# Overlay für TS3



## Blutrache2oo9 (21. Januar 2014)

*Overlay für TS3*

Hallo,

weiß jemand ob es noch ein aktuelles Overlay-Layout für TS3 gibt? Ich bräuchte eins für ingame, damit ich sehe wer gerade im Channel spricht, etc pp, aber alle die ich finde, funktionieren nicht mehr mit der neusten TS3-Version.

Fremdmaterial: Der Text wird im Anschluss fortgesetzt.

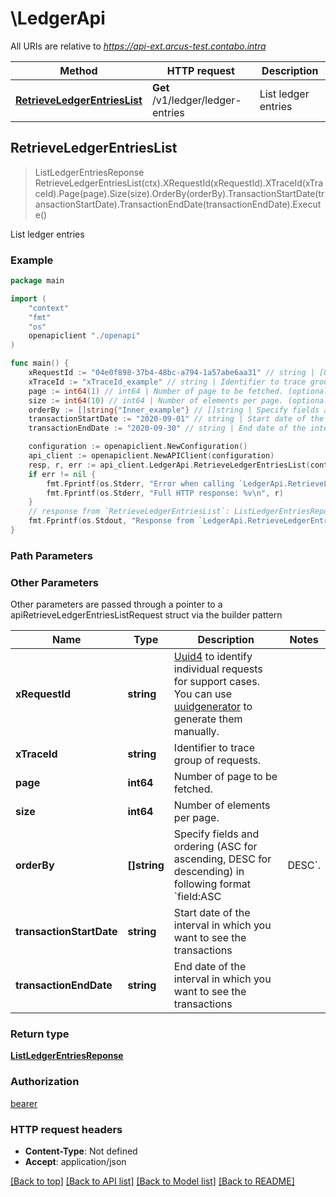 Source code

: # \LedgerApi

All URIs are relative to *https://api-ext.arcus-test.contabo.intra*

Method | HTTP request | Description
------------- | ------------- | -------------
[**RetrieveLedgerEntriesList**](LedgerApi.md#RetrieveLedgerEntriesList) | **Get** /v1/ledger/ledger-entries | List ledger entries



## RetrieveLedgerEntriesList

> ListLedgerEntriesReponse RetrieveLedgerEntriesList(ctx).XRequestId(xRequestId).XTraceId(xTraceId).Page(page).Size(size).OrderBy(orderBy).TransactionStartDate(transactionStartDate).TransactionEndDate(transactionEndDate).Execute()

List ledger entries



### Example

```go
package main

import (
    "context"
    "fmt"
    "os"
    openapiclient "./openapi"
)

func main() {
    xRequestId := "04e0f898-37b4-48bc-a794-1a57abe6aa31" // string | [Uuid4](https://en.wikipedia.org/wiki/Universally_unique_identifier#Version_4_(random)) to identify individual requests for support cases. You can use [uuidgenerator](https://www.uuidgenerator.net/version4) to generate them manually.
    xTraceId := "xTraceId_example" // string | Identifier to trace group of requests. (optional)
    page := int64(1) // int64 | Number of page to be fetched. (optional)
    size := int64(10) // int64 | Number of elements per page. (optional)
    orderBy := []string{"Inner_example"} // []string | Specify fields and ordering (ASC for ascending, DESC for descending) in following format `field:ASC|DESC`. (optional)
    transactionStartDate := "2020-09-01" // string | Start date of the interval in which you want to see the transactions (optional)
    transactionEndDate := "2020-09-30" // string | End date of the interval in which you want to see the transactions (optional)

    configuration := openapiclient.NewConfiguration()
    api_client := openapiclient.NewAPIClient(configuration)
    resp, r, err := api_client.LedgerApi.RetrieveLedgerEntriesList(context.Background()).XRequestId(xRequestId).XTraceId(xTraceId).Page(page).Size(size).OrderBy(orderBy).TransactionStartDate(transactionStartDate).TransactionEndDate(transactionEndDate).Execute()
    if err != nil {
        fmt.Fprintf(os.Stderr, "Error when calling `LedgerApi.RetrieveLedgerEntriesList``: %v\n", err)
        fmt.Fprintf(os.Stderr, "Full HTTP response: %v\n", r)
    }
    // response from `RetrieveLedgerEntriesList`: ListLedgerEntriesReponse
    fmt.Fprintf(os.Stdout, "Response from `LedgerApi.RetrieveLedgerEntriesList`: %v\n", resp)
}
```

### Path Parameters



### Other Parameters

Other parameters are passed through a pointer to a apiRetrieveLedgerEntriesListRequest struct via the builder pattern


Name | Type | Description  | Notes
------------- | ------------- | ------------- | -------------
 **xRequestId** | **string** | [Uuid4](https://en.wikipedia.org/wiki/Universally_unique_identifier#Version_4_(random)) to identify individual requests for support cases. You can use [uuidgenerator](https://www.uuidgenerator.net/version4) to generate them manually. | 
 **xTraceId** | **string** | Identifier to trace group of requests. | 
 **page** | **int64** | Number of page to be fetched. | 
 **size** | **int64** | Number of elements per page. | 
 **orderBy** | **[]string** | Specify fields and ordering (ASC for ascending, DESC for descending) in following format &#x60;field:ASC|DESC&#x60;. | 
 **transactionStartDate** | **string** | Start date of the interval in which you want to see the transactions | 
 **transactionEndDate** | **string** | End date of the interval in which you want to see the transactions | 

### Return type

[**ListLedgerEntriesReponse**](ListLedgerEntriesReponse.md)

### Authorization

[bearer](../README.md#bearer)

### HTTP request headers

- **Content-Type**: Not defined
- **Accept**: application/json

[[Back to top]](#) [[Back to API list]](../README.md#documentation-for-api-endpoints)
[[Back to Model list]](../README.md#documentation-for-models)
[[Back to README]](../README.md)

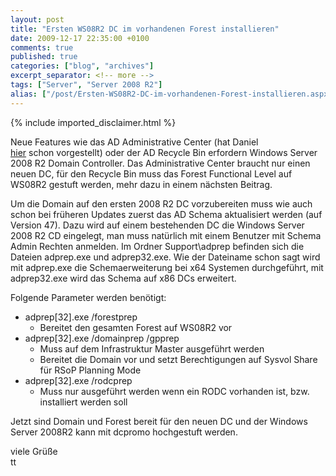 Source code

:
 ```yaml
---
layout: post
title: "Ersten WS08R2 DC im vorhandenen Forest installieren"
date: 2009-12-17 22:35:00 +0100
comments: true
published: true
categories: ["blog", "archives"]
excerpt_separator: <!-- more -->
tags: ["Server", "Server 2008 R2"]
alias: ["/post/Ersten-WS08R2-DC-im-vorhandenen-Forest-installieren.aspx", "/post/ersten-ws08r2-dc-im-vorhandenen-forest-installieren.aspx"]
---
```

<!-- more -->
{% include imported_disclaimer.html %}
<p>Neue Features wie das AD Administrative Center (hat Daniel <a href="/post/Active-Directory-Verwaltungscenter.aspx">hier</a>&nbsp;schon&nbsp;vorgestellt)&nbsp;oder der AD Recycle Bin erfordern Windows Server 2008 R2 Domain Controller. Das Administrative Center braucht nur einen neuen DC, f&uuml;r den Recycle Bin muss das Forest Functional Level auf WS08R2 gestuft werden, mehr dazu in einem n&auml;chsten Beitrag.</p>
<p>Um die Domain auf den ersten 2008 R2 DC vorzubereiten muss wie auch schon bei fr&uuml;heren Updates zuerst das AD Schema aktualisiert werden (auf Version 47). Dazu wird auf einem bestehenden DC die Windows Server 2008 R2 CD eingelegt, man muss nat&uuml;rlich mit einem Benutzer mit Schema Admin Rechten anmelden. Im Ordner Support\adprep befinden sich die Dateien adprep.exe und adprep32.exe. Wie der Dateiname schon sagt wird mit adprep.exe die Schemaerweiterung bei x64 Systemen durchgef&uuml;hrt, mit adprep32.exe wird das Schema auf x86 DCs erweitert.</p>
<p>Folgende Parameter werden ben&ouml;tigt:</p>
<ul>
<li>adprep[32].exe /forestprep 
<ul>
<li>Bereitet den gesamten Forest auf WS08R2 vor</li>
</ul>
</li>
<li>adprep[32].exe /domainprep /gpprep 
<ul>
<li>Muss auf dem Infrastruktur Master ausgef&uuml;hrt werden</li>
<li>Bereitet die Domain vor und setzt Berechtigungen auf Sysvol Share f&uuml;r RSoP Planning Mode</li>
</ul>
</li>
<li>adprep[32].exe /rodcprep 
<ul>
<li>Muss nur ausgef&uuml;hrt werden wenn ein RODC vorhanden ist, bzw. installiert werden soll</li>
</ul>
</li>
</ul>
<p>Jetzt sind Domain und Forest bereit f&uuml;r den neuen DC und der Windows Server 2008R2 kann mit dcpromo hochgestuft werden.</p>
<p>viele Gr&uuml;&szlig;e <br />tt</p>

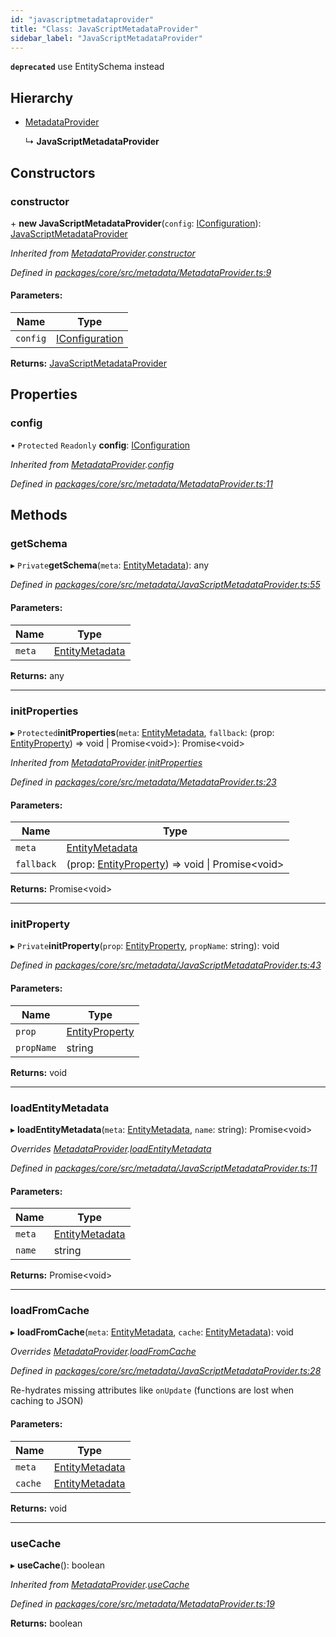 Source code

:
 ```yaml
---
id: "javascriptmetadataprovider"
title: "Class: JavaScriptMetadataProvider"
sidebar_label: "JavaScriptMetadataProvider"
---
```


**`deprecated`** use EntitySchema instead

## Hierarchy

* [MetadataProvider](metadataprovider.md)

  ↳ **JavaScriptMetadataProvider**

## Constructors

### constructor

\+ **new JavaScriptMetadataProvider**(`config`: [IConfiguration](../interfaces/iconfiguration.md)): [JavaScriptMetadataProvider](javascriptmetadataprovider.md)

*Inherited from [MetadataProvider](metadataprovider.md).[constructor](metadataprovider.md#constructor)*

*Defined in [packages/core/src/metadata/MetadataProvider.ts:9](https://github.com/mikro-orm/mikro-orm/blob/18b580bb42/packages/core/src/metadata/MetadataProvider.ts#L9)*

#### Parameters:

Name | Type |
------ | ------ |
`config` | [IConfiguration](../interfaces/iconfiguration.md) |

**Returns:** [JavaScriptMetadataProvider](javascriptmetadataprovider.md)

## Properties

### config

• `Protected` `Readonly` **config**: [IConfiguration](../interfaces/iconfiguration.md)

*Inherited from [MetadataProvider](metadataprovider.md).[config](metadataprovider.md#config)*

*Defined in [packages/core/src/metadata/MetadataProvider.ts:11](https://github.com/mikro-orm/mikro-orm/blob/18b580bb42/packages/core/src/metadata/MetadataProvider.ts#L11)*

## Methods

### getSchema

▸ `Private`**getSchema**(`meta`: [EntityMetadata](entitymetadata.md)): any

*Defined in [packages/core/src/metadata/JavaScriptMetadataProvider.ts:55](https://github.com/mikro-orm/mikro-orm/blob/18b580bb42/packages/core/src/metadata/JavaScriptMetadataProvider.ts#L55)*

#### Parameters:

Name | Type |
------ | ------ |
`meta` | [EntityMetadata](entitymetadata.md) |

**Returns:** any

___

### initProperties

▸ `Protected`**initProperties**(`meta`: [EntityMetadata](entitymetadata.md), `fallback`: (prop: [EntityProperty](../interfaces/entityproperty.md)) => void \| Promise&#60;void>): Promise&#60;void>

*Inherited from [MetadataProvider](metadataprovider.md).[initProperties](metadataprovider.md#initproperties)*

*Defined in [packages/core/src/metadata/MetadataProvider.ts:23](https://github.com/mikro-orm/mikro-orm/blob/18b580bb42/packages/core/src/metadata/MetadataProvider.ts#L23)*

#### Parameters:

Name | Type |
------ | ------ |
`meta` | [EntityMetadata](entitymetadata.md) |
`fallback` | (prop: [EntityProperty](../interfaces/entityproperty.md)) => void \| Promise&#60;void> |

**Returns:** Promise&#60;void>

___

### initProperty

▸ `Private`**initProperty**(`prop`: [EntityProperty](../interfaces/entityproperty.md), `propName`: string): void

*Defined in [packages/core/src/metadata/JavaScriptMetadataProvider.ts:43](https://github.com/mikro-orm/mikro-orm/blob/18b580bb42/packages/core/src/metadata/JavaScriptMetadataProvider.ts#L43)*

#### Parameters:

Name | Type |
------ | ------ |
`prop` | [EntityProperty](../interfaces/entityproperty.md) |
`propName` | string |

**Returns:** void

___

### loadEntityMetadata

▸ **loadEntityMetadata**(`meta`: [EntityMetadata](entitymetadata.md), `name`: string): Promise&#60;void>

*Overrides [MetadataProvider](metadataprovider.md).[loadEntityMetadata](metadataprovider.md#loadentitymetadata)*

*Defined in [packages/core/src/metadata/JavaScriptMetadataProvider.ts:11](https://github.com/mikro-orm/mikro-orm/blob/18b580bb42/packages/core/src/metadata/JavaScriptMetadataProvider.ts#L11)*

#### Parameters:

Name | Type |
------ | ------ |
`meta` | [EntityMetadata](entitymetadata.md) |
`name` | string |

**Returns:** Promise&#60;void>

___

### loadFromCache

▸ **loadFromCache**(`meta`: [EntityMetadata](entitymetadata.md), `cache`: [EntityMetadata](entitymetadata.md)): void

*Overrides [MetadataProvider](metadataprovider.md).[loadFromCache](metadataprovider.md#loadfromcache)*

*Defined in [packages/core/src/metadata/JavaScriptMetadataProvider.ts:28](https://github.com/mikro-orm/mikro-orm/blob/18b580bb42/packages/core/src/metadata/JavaScriptMetadataProvider.ts#L28)*

Re-hydrates missing attributes like `onUpdate` (functions are lost when caching to JSON)

#### Parameters:

Name | Type |
------ | ------ |
`meta` | [EntityMetadata](entitymetadata.md) |
`cache` | [EntityMetadata](entitymetadata.md) |

**Returns:** void

___

### useCache

▸ **useCache**(): boolean

*Inherited from [MetadataProvider](metadataprovider.md).[useCache](metadataprovider.md#usecache)*

*Defined in [packages/core/src/metadata/MetadataProvider.ts:19](https://github.com/mikro-orm/mikro-orm/blob/18b580bb42/packages/core/src/metadata/MetadataProvider.ts#L19)*

**Returns:** boolean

Overwolf funktioniert leider nicht, es kickt mich auf 20 FPS ingame in Arma 3 z.B.. Eigentlich sollte meine CPU ja stark genug für beides sein. Hm

Danke.

LG


----------



## MaxRink (21. Januar 2014)

*AW: Overlay für TS3*

Overwolf ist aktuell.


----------



## Robstar85 (21. Januar 2014)

*AW: Overlay für TS3*

was is mit dem Teamspeak Overlay Plugin was schon in TS3 enthalten ist?


----------



## MaxRink (21. Januar 2014)

*AW: Overlay für TS3*

Ist outdated. TS  empfiehlt Overwolf.


----------



## Blutrache2oo9 (21. Januar 2014)

*AW: Overlay für TS3*



Blutrache2oo9 schrieb:


> Overwolf funktioniert leider nicht, es kickt mich auf 20 FPS ingame in Arma 3 z.B.. Eigentlich sollte meine CPU ja stark genug für beides sein. Hm



Warum können 3 Leute nicht vernünftig lesen?


----------



## Robstar85 (21. Januar 2014)

*AW: Overlay für TS3*

sind nur 2 Leute. und ich meinte ja eben nicht Overwolf, sondern das Overlay-Plugin was du unter Einstellungen->Plugins findest. Habs jetzt nicht ausprobiert, sollte aber funktionieren


----------



## Blutrache2oo9 (21. Januar 2014)

*AW: Overlay für TS3*



Robstar85 schrieb:


> sind nur 2 Leute. und ich meinte ja eben nicht Overwolf, sondern das Overlay-Plugin was du unter Einstellungen->Plugins findest. Habs jetzt nicht ausprobiert, sollte aber funktionieren


 
Ok, nur 2, genehmigt :p Habe dort schon gesucht, aber nichts gefunden. Weißt Du zufällig den Namen?


----------



## DrDave (21. Januar 2014)

*AW: Overlay für TS3*



Blutrache2oo9 schrieb:


> Ok, nur 2, genehmigt :p Habe dort schon gesucht, aber nichts gefunden. Weißt Du zufällig den Namen?


 
Du suchst doch nicht etwa das "Teamspeak 3 overlay plugin", was unter plugins ist


----------



## Robstar85 (21. Januar 2014)

*AW: Overlay für TS3*

na ich hab dort das drin:
und grad getestet...geht


----------



## Blutrache2oo9 (21. Januar 2014)

*AW: Overlay für TS3*

http://imageshack.com/a/img27/9096/zgvg.jpg

Overlay manuell installiert

http://imageshack.com/a/img841/1566/ssv2.jpg

TS3 nach Neuinstallation.

Wollte nur nochmal sicher gehen, weil ich nichts finde.


----------



## Robstar85 (21. Januar 2014)

*AW: Overlay für TS3*

Ah OK. Dann hab ich das wohl irgendwann mal selbst installiert. Kann mich nich mehr dran erinnern. Der verdammte Alk...


----------



## Blutrache2oo9 (21. Januar 2014)

*AW: Overlay für TS3*

Ja, kann sein. Overwolf ist ja wirklich gut, frisst aber 20-25 FPS in Arma 3 und eigentlich brauche ich es genau dafür o.O

Alles was ich im Internet finde, ist nicht mehr kompatibel, bzw ich habe die falschen Seiten über google


----------



## DrDave (21. Januar 2014)

Robstar85 schrieb:


> Ah OK. Dann hab ich das wohl irgendwann mal selbst installiert. Kann mich nich mehr dran erinnern. Der verdammte Alk...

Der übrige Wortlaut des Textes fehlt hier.